The apartment where Nebraska lived was like a hundred thousand others in the Bronx. The ugly yellow brick building had a false front, with meaningless little turrets at the corners of the roof, and a general air of spurious luxury about it. The rooms were rather small and cramped, and were made even more so by the heavy, over-stuffed Grand Rapids furniture. The walls of the living-room, painted a mottled, rusty cream, were bare except for a couple of sentimental coloured prints, while the place of honour over the mantel was reserved for an enlarged and garishly tinted photograph of Nebraska's little son at the age of two, looking straight and solemnly out at all comers from a gilded oval frame.
Myrtle, Nebraska's wife, was small and plump, and pretty in a doll-like way. Her corn-silk hair was frizzled in a halo about her face, and her chubby features were heavily accented by rouge and lipstick. But she was simple and natural in her talk and bearing, and George liked her at once. She welcomed him with a warm and friendly smile and said she had heard a lot about him.

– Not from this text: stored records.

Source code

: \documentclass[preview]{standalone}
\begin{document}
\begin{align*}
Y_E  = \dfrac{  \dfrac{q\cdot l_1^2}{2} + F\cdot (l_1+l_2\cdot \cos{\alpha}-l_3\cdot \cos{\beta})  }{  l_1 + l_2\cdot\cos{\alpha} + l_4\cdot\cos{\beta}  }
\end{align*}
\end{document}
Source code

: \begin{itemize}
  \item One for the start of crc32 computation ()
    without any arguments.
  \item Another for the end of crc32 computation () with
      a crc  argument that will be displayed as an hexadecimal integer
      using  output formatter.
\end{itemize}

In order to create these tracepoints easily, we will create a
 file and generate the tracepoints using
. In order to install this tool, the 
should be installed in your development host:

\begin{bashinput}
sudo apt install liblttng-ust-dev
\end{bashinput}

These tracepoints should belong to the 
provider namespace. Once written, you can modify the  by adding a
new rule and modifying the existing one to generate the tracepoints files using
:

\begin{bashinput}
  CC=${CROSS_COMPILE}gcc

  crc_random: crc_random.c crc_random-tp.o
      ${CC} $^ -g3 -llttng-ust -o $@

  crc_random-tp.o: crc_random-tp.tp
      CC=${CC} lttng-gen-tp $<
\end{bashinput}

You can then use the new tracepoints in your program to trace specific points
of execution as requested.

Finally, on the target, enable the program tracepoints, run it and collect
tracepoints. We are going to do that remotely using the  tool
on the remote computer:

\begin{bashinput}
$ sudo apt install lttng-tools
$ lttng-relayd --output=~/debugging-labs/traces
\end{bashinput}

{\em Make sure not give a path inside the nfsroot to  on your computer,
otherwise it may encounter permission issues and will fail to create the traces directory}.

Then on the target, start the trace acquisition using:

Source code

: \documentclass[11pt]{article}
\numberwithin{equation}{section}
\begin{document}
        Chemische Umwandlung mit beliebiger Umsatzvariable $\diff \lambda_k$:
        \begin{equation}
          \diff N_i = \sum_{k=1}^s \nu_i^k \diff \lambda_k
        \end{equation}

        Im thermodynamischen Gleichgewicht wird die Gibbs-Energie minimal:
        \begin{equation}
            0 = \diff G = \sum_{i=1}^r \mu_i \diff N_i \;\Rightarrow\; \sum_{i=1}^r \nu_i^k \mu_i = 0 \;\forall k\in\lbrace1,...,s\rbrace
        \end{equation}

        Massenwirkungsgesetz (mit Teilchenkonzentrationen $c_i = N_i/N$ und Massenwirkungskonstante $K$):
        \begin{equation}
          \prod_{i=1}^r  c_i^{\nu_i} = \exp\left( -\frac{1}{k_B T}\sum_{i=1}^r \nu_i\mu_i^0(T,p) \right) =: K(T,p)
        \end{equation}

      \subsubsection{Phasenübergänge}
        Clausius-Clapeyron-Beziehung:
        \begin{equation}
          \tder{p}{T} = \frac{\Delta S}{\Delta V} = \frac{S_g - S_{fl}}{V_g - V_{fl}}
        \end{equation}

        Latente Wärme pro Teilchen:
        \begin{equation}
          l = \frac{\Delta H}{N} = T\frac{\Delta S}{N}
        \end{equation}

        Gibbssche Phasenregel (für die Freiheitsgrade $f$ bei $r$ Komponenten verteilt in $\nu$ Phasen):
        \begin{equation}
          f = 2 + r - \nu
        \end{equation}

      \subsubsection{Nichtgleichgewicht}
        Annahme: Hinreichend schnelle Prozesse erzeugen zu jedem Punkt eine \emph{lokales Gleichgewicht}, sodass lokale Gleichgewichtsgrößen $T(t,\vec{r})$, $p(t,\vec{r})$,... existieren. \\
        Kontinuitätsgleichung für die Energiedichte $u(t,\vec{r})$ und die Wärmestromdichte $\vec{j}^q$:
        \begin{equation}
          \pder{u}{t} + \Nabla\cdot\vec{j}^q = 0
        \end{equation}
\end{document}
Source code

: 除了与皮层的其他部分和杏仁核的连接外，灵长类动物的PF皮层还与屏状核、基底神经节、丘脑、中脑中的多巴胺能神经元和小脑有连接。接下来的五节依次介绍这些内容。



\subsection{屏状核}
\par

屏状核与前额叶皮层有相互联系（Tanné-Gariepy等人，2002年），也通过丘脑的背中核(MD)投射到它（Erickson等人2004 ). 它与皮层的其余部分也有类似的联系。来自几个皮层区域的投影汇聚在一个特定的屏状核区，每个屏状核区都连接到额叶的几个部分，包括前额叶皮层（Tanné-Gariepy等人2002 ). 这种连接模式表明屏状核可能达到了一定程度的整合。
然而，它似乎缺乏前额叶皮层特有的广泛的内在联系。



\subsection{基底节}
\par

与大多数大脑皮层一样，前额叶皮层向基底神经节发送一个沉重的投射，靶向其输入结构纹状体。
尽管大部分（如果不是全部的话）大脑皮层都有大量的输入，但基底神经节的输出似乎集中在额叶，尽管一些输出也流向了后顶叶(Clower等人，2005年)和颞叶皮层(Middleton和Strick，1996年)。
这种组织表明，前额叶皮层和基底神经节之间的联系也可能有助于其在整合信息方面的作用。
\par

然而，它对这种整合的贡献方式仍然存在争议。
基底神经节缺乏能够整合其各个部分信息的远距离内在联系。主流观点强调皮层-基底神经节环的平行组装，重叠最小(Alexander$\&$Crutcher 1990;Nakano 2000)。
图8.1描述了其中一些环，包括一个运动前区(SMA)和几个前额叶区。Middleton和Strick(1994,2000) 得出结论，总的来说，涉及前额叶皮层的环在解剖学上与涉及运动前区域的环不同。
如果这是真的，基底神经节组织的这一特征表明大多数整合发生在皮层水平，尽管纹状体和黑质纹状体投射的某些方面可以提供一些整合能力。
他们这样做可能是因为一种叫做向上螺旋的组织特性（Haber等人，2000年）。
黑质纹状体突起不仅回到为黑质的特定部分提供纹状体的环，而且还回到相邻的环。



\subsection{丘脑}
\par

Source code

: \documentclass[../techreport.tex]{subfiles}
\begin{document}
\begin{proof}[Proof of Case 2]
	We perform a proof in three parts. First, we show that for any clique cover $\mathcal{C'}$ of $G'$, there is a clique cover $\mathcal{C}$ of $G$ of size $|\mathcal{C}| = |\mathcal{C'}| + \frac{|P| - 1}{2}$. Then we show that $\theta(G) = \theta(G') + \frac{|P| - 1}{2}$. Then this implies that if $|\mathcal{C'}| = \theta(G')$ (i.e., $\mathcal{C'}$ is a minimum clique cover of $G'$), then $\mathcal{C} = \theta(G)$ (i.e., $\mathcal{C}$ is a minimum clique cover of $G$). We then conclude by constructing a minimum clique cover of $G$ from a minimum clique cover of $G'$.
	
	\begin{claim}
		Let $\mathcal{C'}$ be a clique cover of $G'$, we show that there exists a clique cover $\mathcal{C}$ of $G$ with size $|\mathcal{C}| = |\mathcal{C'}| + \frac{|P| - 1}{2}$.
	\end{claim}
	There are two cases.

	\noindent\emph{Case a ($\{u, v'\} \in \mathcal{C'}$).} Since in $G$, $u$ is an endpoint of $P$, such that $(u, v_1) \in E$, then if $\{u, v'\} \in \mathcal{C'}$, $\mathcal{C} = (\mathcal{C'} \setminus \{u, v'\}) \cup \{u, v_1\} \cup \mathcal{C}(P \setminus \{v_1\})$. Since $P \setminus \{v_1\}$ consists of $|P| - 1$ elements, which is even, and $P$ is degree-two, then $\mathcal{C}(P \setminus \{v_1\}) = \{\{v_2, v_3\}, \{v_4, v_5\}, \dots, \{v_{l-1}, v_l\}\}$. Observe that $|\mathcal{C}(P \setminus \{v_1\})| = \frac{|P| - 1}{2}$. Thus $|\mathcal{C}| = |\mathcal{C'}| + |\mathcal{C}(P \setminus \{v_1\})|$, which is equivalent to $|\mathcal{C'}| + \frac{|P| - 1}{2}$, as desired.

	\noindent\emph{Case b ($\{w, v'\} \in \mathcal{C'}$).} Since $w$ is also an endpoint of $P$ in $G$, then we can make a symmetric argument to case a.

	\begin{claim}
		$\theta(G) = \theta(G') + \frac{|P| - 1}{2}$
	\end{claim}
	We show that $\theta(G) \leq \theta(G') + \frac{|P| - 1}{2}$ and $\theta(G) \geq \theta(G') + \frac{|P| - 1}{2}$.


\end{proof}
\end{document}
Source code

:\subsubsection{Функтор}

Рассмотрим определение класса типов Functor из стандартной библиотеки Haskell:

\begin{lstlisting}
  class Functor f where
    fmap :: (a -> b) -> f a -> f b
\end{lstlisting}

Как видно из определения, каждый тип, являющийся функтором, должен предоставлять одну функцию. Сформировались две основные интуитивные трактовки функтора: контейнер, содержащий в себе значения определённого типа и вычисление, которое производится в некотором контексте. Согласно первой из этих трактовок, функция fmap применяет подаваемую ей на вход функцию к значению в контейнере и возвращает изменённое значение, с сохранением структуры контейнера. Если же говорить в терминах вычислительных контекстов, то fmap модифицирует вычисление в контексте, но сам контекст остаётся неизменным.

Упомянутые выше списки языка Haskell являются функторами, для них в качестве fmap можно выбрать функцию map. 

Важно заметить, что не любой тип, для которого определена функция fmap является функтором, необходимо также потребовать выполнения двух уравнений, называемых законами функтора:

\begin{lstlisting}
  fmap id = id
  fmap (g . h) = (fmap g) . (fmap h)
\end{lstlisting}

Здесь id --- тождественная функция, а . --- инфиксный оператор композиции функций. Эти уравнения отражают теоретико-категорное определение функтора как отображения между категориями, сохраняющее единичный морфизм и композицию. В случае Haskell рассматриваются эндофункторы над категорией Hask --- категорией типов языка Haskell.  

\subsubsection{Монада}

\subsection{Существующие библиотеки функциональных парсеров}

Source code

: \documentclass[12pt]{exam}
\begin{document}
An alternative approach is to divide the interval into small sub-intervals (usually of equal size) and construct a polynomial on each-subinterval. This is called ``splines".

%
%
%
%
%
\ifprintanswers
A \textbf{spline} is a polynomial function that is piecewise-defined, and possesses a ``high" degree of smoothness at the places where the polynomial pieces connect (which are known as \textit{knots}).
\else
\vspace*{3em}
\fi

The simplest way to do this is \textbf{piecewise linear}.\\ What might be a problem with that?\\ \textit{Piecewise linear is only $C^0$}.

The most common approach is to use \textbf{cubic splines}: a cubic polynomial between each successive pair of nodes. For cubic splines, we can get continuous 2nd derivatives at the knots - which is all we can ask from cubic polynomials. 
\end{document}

They all sat down. The child, who was three or four years old by this time, and who had been shy, holding on to his mother's dress and peeping out from behind her, now ran across the room to his father and began climbing all over him. Nebraska and Myrtle asked George a lot of questions about himself, what he had been doing, where he had been, and especially what countries he had visited in Europe. They seemed to think of Europe as a place so far away that anyone who had actually been there was touched with an unbelievable aura of strangeness and romance.
"Whereall did you go over there, anyway?" asked Nebraska.